Rian tahu, cinta mereka akan abadi, meskipun Anya telah pergi.
"Mencintaimu selamanya, Anya," bisik Rian, dengan suara yang penuh kesedihan dan cinta. Ia menunduk, air matanya menetes membasahi pipinya.
Rian meninggalkan rumah sakit, hatinya dipenuhi kesedihan. Ia berjalan di jalanan yang sepi, pikirannya melayang pada kenangan bersama Anya. Tawa mereka, canda mereka, dan semua momen indah yang mereka lalui bersama.
Rian mengingat janjinya pada Anya. Ia akan menjaga kenangan mereka, dan akan terus mencintai Anya, meskipun mereka tak lagi bersama.
Rian memutuskan untuk melakukan sesuatu yang istimewa untuk Anya. Ia ingin membuat sebuah taman kecil di halaman rumahnya, tempat yang akan selalu mengingatkannya pada Anya.
Ia mulai mengumpulkan berbagai jenis bunga yang disukai Anya. Bunga mawar merah, bunga lavender ungu, dan bunga matahari kuning. Ia menanam bunga-bunga itu dengan penuh cinta, sambil membayangkan Anya tersenyum bahagia melihat tamannya.
"Anya, ini untuk kamu," bisik Rian, sambil menanam bunga mawar merah. "Aku harap kamu suka."
Rian juga menanam pohon sakura, pohon yang selalu menjadi favorit Anya. Ia membayangkan Anya duduk di bawah pohon sakura, menikmati keindahan bunga-bunga yang bermekaran.

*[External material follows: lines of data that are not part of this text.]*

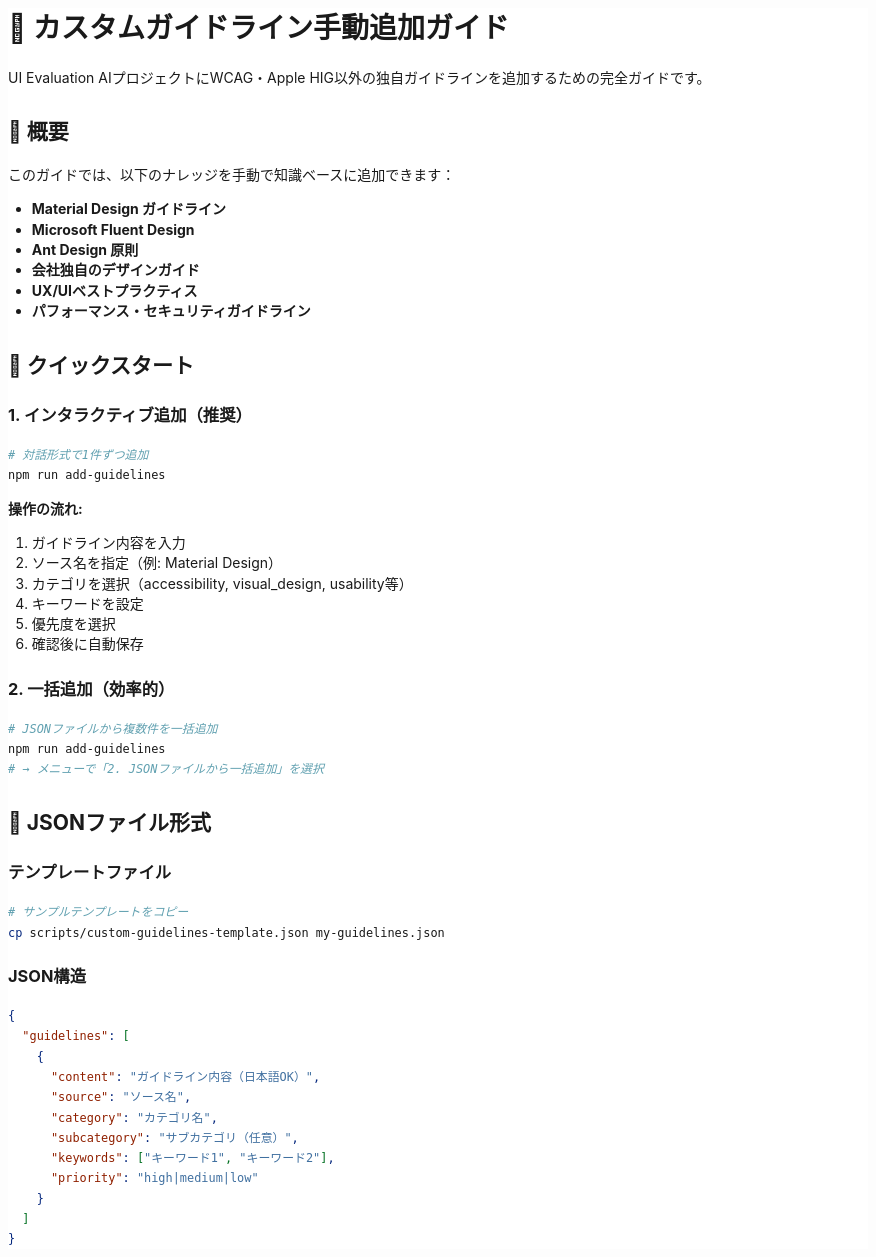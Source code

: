 # 📝 カスタムガイドライン手動追加ガイド

UI Evaluation AIプロジェクトにWCAG・Apple HIG以外の独自ガイドラインを追加するための完全ガイドです。

## 🎯 概要

このガイドでは、以下のナレッジを手動で知識ベースに追加できます：
- **Material Design ガイドライン**
- **Microsoft Fluent Design**
- **Ant Design 原則**
- **会社独自のデザインガイド**
- **UX/UIベストプラクティス**
- **パフォーマンス・セキュリティガイドライン**

## 🚀 クイックスタート

### 1. インタラクティブ追加（推奨）

```bash
# 対話形式で1件ずつ追加
npm run add-guidelines
```

**操作の流れ:**
1. ガイドライン内容を入力
2. ソース名を指定（例: Material Design）
3. カテゴリを選択（accessibility, visual_design, usability等）
4. キーワードを設定
5. 優先度を選択
6. 確認後に自動保存

### 2. 一括追加（効率的）

```bash
# JSONファイルから複数件を一括追加
npm run add-guidelines
# → メニューで「2. JSONファイルから一括追加」を選択
```

## 📄 JSONファイル形式

### テンプレートファイル
```bash
# サンプルテンプレートをコピー
cp scripts/custom-guidelines-template.json my-guidelines.json
```

### JSON構造
```json
{
  "guidelines": [
    {
      "content": "ガイドライン内容（日本語OK）",
      "source": "ソース名",
      "category": "カテゴリ名",
      "subcategory": "サブカテゴリ（任意）",
      "keywords": ["キーワード1", "キーワード2"],
      "priority": "high|medium|low"
    }
  ]
}
```
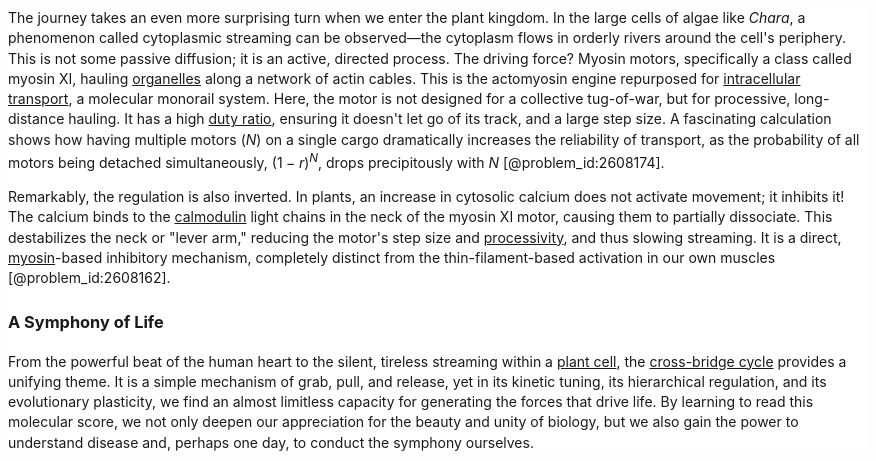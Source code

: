 The journey takes an even more surprising turn when we enter the plant kingdom. In the large cells of algae like *Chara*, a phenomenon called cytoplasmic streaming can be observed—the cytoplasm flows in orderly rivers around the cell's periphery. This is not some passive diffusion; it is an active, directed process. The driving force? Myosin motors, specifically a class called myosin XI, hauling [organelles](@article_id:154076) along a network of actin cables. This is the actomyosin engine repurposed for [intracellular transport](@article_id:170602), a molecular monorail system. Here, the motor is not designed for a collective tug-of-war, but for processive, long-distance hauling. It has a high [duty ratio](@article_id:198678), ensuring it doesn't let go of its track, and a large step size. A fascinating calculation shows how having multiple motors ($N$) on a single cargo dramatically increases the reliability of transport, as the probability of all motors being detached simultaneously, $(1-r)^N$, drops precipitously with $N$ [@problem_id:2608174].

Remarkably, the regulation is also inverted. In plants, an increase in cytosolic calcium does not activate movement; it inhibits it! The calcium binds to the [calmodulin](@article_id:175519) light chains in the neck of the myosin XI motor, causing them to partially dissociate. This destabilizes the neck or "lever arm," reducing the motor's step size and [processivity](@article_id:274434), and thus slowing streaming. It is a direct, [myosin](@article_id:172807)-based inhibitory mechanism, completely distinct from the thin-filament-based activation in our own muscles [@problem_id:2608162].

### A Symphony of Life

From the powerful beat of the human heart to the silent, tireless streaming within a [plant cell](@article_id:274736), the [cross-bridge cycle](@article_id:148520) provides a unifying theme. It is a simple mechanism of grab, pull, and release, yet in its kinetic tuning, its hierarchical regulation, and its evolutionary plasticity, we find an almost limitless capacity for generating the forces that drive life. By learning to read this molecular score, we not only deepen our appreciation for the beauty and unity of biology, but we also gain the power to understand disease and, perhaps one day, to conduct the symphony ourselves.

"Anya, aku akan selalu ingat kamu," bisik Rian, sambil menanam pohon sakura. "Aku akan selalu mencintai kamu·"
Rian menghabiskan waktu berjam-jam di tamannya, merawat bunga-bunga dan pohon-pohon yang ditanamnya. Ia merasa dekat dengan Anya saat merawat taman itu.
Saat tamannya selesai, Rian duduk di bangku taman, menatap bunga-bunga yang bermekaran. Ia teringat pada Anya, dan hatinya dipenuhi dengan rasa rindu.
"Anya, aku harap kamu bahagia di sana," bisik Rian, sambil tersenyum. "Aku akan selalu mencintai kamu·"
Rian berjanji pada dirinya sendiri, ia akan terus merawat taman itu, sebagai simbol cintanya untuk Anya. Ia akan selalu mengingat Anya, dan akan terus mencintainya, selamanya.
Rian tahu, cinta mereka akan abadi, meskipun Anya telah pergi.
"Mencintaimu selamanya, Anya," bisik Rian, dengan suara yang penuh cinta dan kenangan.